The European Parliament’s Brexit coordinator, Guy Verhofstadt, said the comments showed a lack of maturity.
“Even to Trumpian standards the Hulk comparison is infantile,” he tweeted. “Is the EU supposed to be scared by this? The British public impressed?“
Juncker, who has downplayed hopes of a breakthrough at Monday’s meeting, also expressed alarm that many people in Britain seem to feel a British departure without a deal with the EU would be a positive thing.
“It would be terrible chaos,” he said in an interview with Germany’s Deutschlandfunk radio. “And we would need years to put things back in order. Anyone who loves his country, and I assume that there are still patriots in Britain, would not want to wish his country such a fate.”

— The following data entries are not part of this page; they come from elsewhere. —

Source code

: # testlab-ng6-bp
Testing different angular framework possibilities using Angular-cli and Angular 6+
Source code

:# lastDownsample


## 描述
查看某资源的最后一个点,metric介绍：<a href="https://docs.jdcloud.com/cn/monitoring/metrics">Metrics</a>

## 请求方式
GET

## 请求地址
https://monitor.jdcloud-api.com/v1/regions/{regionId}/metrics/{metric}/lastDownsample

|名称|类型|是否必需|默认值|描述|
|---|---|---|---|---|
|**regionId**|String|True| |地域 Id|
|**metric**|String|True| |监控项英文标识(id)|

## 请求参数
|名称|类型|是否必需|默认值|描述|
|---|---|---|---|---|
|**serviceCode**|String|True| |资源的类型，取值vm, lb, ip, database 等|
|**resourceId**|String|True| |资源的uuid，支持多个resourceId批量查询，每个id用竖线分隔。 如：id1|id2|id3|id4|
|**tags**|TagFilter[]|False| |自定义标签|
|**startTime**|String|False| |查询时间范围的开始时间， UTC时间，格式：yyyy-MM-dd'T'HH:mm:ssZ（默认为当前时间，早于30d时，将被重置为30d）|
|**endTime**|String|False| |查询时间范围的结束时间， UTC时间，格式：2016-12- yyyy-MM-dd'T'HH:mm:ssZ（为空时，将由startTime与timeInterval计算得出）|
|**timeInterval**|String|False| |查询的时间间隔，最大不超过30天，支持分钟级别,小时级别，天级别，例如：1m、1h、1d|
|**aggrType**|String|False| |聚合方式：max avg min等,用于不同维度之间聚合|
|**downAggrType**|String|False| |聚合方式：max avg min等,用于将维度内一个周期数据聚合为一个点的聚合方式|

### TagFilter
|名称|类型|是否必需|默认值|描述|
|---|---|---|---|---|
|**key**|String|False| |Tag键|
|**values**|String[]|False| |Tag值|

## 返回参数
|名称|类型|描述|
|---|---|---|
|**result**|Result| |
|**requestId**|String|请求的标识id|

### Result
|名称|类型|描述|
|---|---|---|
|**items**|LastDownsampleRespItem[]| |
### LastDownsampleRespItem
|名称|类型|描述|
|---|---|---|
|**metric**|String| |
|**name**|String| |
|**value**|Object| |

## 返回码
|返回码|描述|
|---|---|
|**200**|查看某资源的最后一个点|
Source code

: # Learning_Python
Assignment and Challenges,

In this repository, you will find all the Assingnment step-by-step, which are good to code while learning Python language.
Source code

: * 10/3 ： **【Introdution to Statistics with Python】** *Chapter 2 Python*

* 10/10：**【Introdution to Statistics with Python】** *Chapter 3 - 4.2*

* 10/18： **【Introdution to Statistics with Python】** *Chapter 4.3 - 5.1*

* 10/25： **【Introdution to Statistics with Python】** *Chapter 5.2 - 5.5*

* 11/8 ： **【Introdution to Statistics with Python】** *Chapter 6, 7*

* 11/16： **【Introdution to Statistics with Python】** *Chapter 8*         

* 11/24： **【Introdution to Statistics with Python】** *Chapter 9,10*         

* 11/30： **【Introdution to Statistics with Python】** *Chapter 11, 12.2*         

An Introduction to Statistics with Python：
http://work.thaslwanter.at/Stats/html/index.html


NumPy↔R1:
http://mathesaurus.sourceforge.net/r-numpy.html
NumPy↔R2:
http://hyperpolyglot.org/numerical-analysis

The Oct. 31 deadline looms large because Johnson has not said he will seek another extension if no deal is reached, despite legislation passed by Parliament shortly before it was suspended.
Britain’s Supreme Court this week will rule on whether Johnson overstepped the law when he shut the legislature for a crucial five-week period.
The Liberal Democrats, who have been enjoying a revival, voted overwhelmingly at their party conference Sunday to end the Brexit process entirely if they come to power.
Party leader Jo Swinson said Article 50, which triggered Brexit, would be revoked if she becomes prime minister.
The party gained an important member Saturday with the defection of Sam Gyimah, a former Conservative minister. He is the sixth legislator to switch allegiance and join the Liberal Democrats this year.
Johnson also continues to take flak from former Prime Minister David Cameron, who called the 2016 referendum on Brexit.
Cameron said in an interview published Sunday that Johnson didn’t really believe in Brexit when he broke ranks and led the campaign to take Britain out of the EU. Cameron had been expecting Johnson’s help during the hard-fought campaign.
Cameron says of Johnson: “The conclusion I am left with is that he risked an outcome he didn’t believe in because it would help his political career.”
Cameron is giving interviews to gain publicity for his upcoming memoirs.